Friday, January 29, 2016


Writer David Gerrold said, “Half of being smart is knowing what you’re dumb at.” It’s one of my all-time favourite quotes. There are so many things I’m dumb at. Some examples:

1.       Parking.
2.       Answering the phone.
3.       Opening vehicle hoods.
4.       Selfies. (How does everyone know where to look?)
5.       Not eating.

And 6,453 other things. But I had no idea I was dumb at shoehorns. And then I got some new shoes. Swanky ones. Anyway, my wife (waiting at the door to leave so we can attend something not at our house which is pretty much the only place I like to attend during evenings) saw my struggle and, brow furrowed, swooped in to help me, aka take over. Suddenly, she was on the floor and my shoe still wasn’t on and we were having one of those husband-wife “discussions” that waver hazardously on the tipping point between laughter and rage.

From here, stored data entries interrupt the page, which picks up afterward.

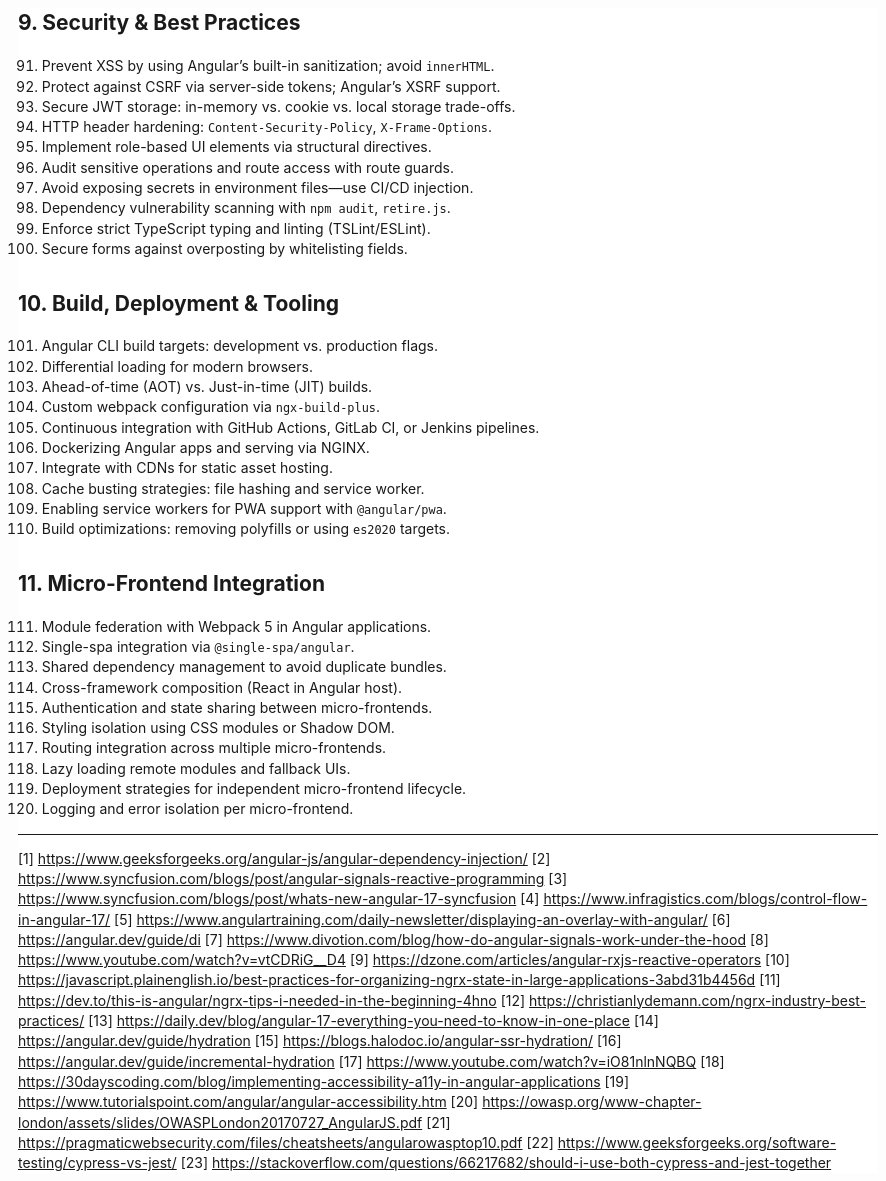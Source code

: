 ## 9. Security & Best Practices  
91. Prevent XSS by using Angular’s built-in sanitization; avoid `innerHTML`.  
92. Protect against CSRF via server-side tokens; Angular’s XSRF support.  
93. Secure JWT storage: in-memory vs. cookie vs. local storage trade-offs.  
94. HTTP header hardening: `Content-Security-Policy`, `X-Frame-Options`.  
95. Implement role-based UI elements via structural directives.  
96. Audit sensitive operations and route access with route guards.  
97. Avoid exposing secrets in environment files—use CI/CD injection.  
98. Dependency vulnerability scanning with `npm audit`, `retire.js`.  
99. Enforce strict TypeScript typing and linting (TSLint/ESLint).  
100. Secure forms against overposting by whitelisting fields.  

## 10. Build, Deployment & Tooling  
101. Angular CLI build targets: development vs. production flags.  
102. Differential loading for modern browsers.  
103. Ahead-of-time (AOT) vs. Just-in-time (JIT) builds.  
104. Custom webpack configuration via `ngx-build-plus`.  
105. Continuous integration with GitHub Actions, GitLab CI, or Jenkins pipelines.  
106. Dockerizing Angular apps and serving via NGINX.  
107. Integrate with CDNs for static asset hosting.  
108. Cache busting strategies: file hashing and service worker.  
109. Enabling service workers for PWA support with `@angular/pwa`.  
110. Build optimizations: removing polyfills or using `es2020` targets.  

## 11. Micro-Frontend Integration  
111. Module federation with Webpack 5 in Angular applications.  
112. Single-spa integration via `@single-spa/angular`.  
113. Shared dependency management to avoid duplicate bundles.  
114. Cross-framework composition (React in Angular host).  
115. Authentication and state sharing between micro-frontends.  
116. Styling isolation using CSS modules or Shadow DOM.  
117. Routing integration across multiple micro-frontends.  
118. Lazy loading remote modules and fallback UIs.  
119. Deployment strategies for independent micro-frontend lifecycle.  
120. Logging and error isolation per micro-frontend.  

---

[1] https://www.geeksforgeeks.org/angular-js/angular-dependency-injection/
[2] https://www.syncfusion.com/blogs/post/angular-signals-reactive-programming
[3] https://www.syncfusion.com/blogs/post/whats-new-angular-17-syncfusion
[4] https://www.infragistics.com/blogs/control-flow-in-angular-17/
[5] https://www.angulartraining.com/daily-newsletter/displaying-an-overlay-with-angular/
[6] https://angular.dev/guide/di
[7] https://www.divotion.com/blog/how-do-angular-signals-work-under-the-hood
[8] https://www.youtube.com/watch?v=vtCDRiG__D4
[9] https://dzone.com/articles/angular-rxjs-reactive-operators
[10] https://javascript.plainenglish.io/best-practices-for-organizing-ngrx-state-in-large-applications-3abd31b4456d
[11] https://dev.to/this-is-angular/ngrx-tips-i-needed-in-the-beginning-4hno
[12] https://christianlydemann.com/ngrx-industry-best-practices/
[13] https://daily.dev/blog/angular-17-everything-you-need-to-know-in-one-place
[14] https://angular.dev/guide/hydration
[15] https://blogs.halodoc.io/angular-ssr-hydration/
[16] https://angular.dev/guide/incremental-hydration
[17] https://www.youtube.com/watch?v=iO81nlnNQBQ
[18] https://30dayscoding.com/blog/implementing-accessibility-a11y-in-angular-applications
[19] https://www.tutorialspoint.com/angular/angular-accessibility.htm
[20] https://owasp.org/www-chapter-london/assets/slides/OWASPLondon20170727_AngularJS.pdf
[21] https://pragmaticwebsecurity.com/files/cheatsheets/angularowasptop10.pdf
[22] https://www.geeksforgeeks.org/software-testing/cypress-vs-jest/
[23] https://stackoverflow.com/questions/66217682/should-i-use-both-cypress-and-jest-together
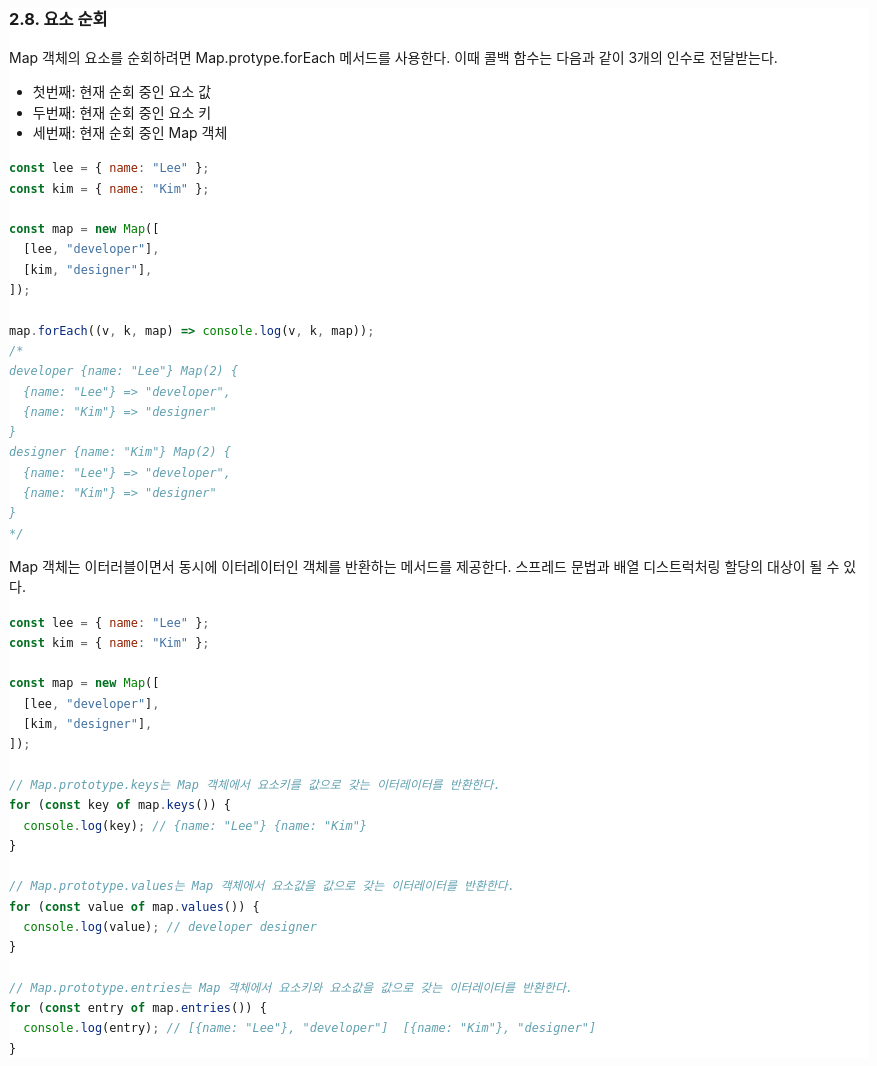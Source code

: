 ### 2.8. 요소 순회

Map 객체의 요소를 순회하려면 Map.protype.forEach 메서드를 사용한다.
이때 콜백 함수는 다음과 같이 3개의 인수로 전달받는다.

- 첫번째: 현재 순회 중인 요소 값
- 두번째: 현재 순회 중인 요소 키
- 세번째: 현재 순회 중인 Map 객체

```js
const lee = { name: "Lee" };
const kim = { name: "Kim" };

const map = new Map([
  [lee, "developer"],
  [kim, "designer"],
]);

map.forEach((v, k, map) => console.log(v, k, map));
/*
developer {name: "Lee"} Map(2) {
  {name: "Lee"} => "developer",
  {name: "Kim"} => "designer"
}
designer {name: "Kim"} Map(2) {
  {name: "Lee"} => "developer",
  {name: "Kim"} => "designer"
}
*/
```

Map 객체는 이터러블이면서 동시에 이터레이터인 객체를 반환하는 메서드를 제공한다.
스프레드 문법과 배열 디스트럭처링 할당의 대상이 될 수 있다.

```js
const lee = { name: "Lee" };
const kim = { name: "Kim" };

const map = new Map([
  [lee, "developer"],
  [kim, "designer"],
]);

// Map.prototype.keys는 Map 객체에서 요소키를 값으로 갖는 이터레이터를 반환한다.
for (const key of map.keys()) {
  console.log(key); // {name: "Lee"} {name: "Kim"}
}

// Map.prototype.values는 Map 객체에서 요소값을 값으로 갖는 이터레이터를 반환한다.
for (const value of map.values()) {
  console.log(value); // developer designer
}

// Map.prototype.entries는 Map 객체에서 요소키와 요소값을 값으로 갖는 이터레이터를 반환한다.
for (const entry of map.entries()) {
  console.log(entry); // [{name: "Lee"}, "developer"]  [{name: "Kim"}, "designer"]
}
```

This is pretty much how it went down:

Me: There’s something wrong with these shoes.
The wife: (shakes head, smiles) There’s something wrong with you.
M: There’s something wrong with YOU.
M: I have a solution. Let’s stay home.
TW: (makes the face) No.
M: It was worth a try. I can’t help it if one of my feet is bigger than the other.
TW: What? Since when?
M: I don’t know; feet are feet. One gained weight.
TW: Just USE the shoe horn.
M: I’ve never used a shoe horn before. Shoehorns are for old people.
TW: YES they are for old people who can’t put their shoes on!
M: (crushing the heel)
TW: (unprintable things)
After three attempts…
TW: USE the shoe horn.
M: (more heel crushing which only enflames my wife’s agony since she loves loves loves shoes) Why won’t it work?
TW: (looks at me like I’m a stop sign that says go)

At this point we can’t stop laughing. My shoe is outsmarting us. It’s like we’re playing shoe Twister.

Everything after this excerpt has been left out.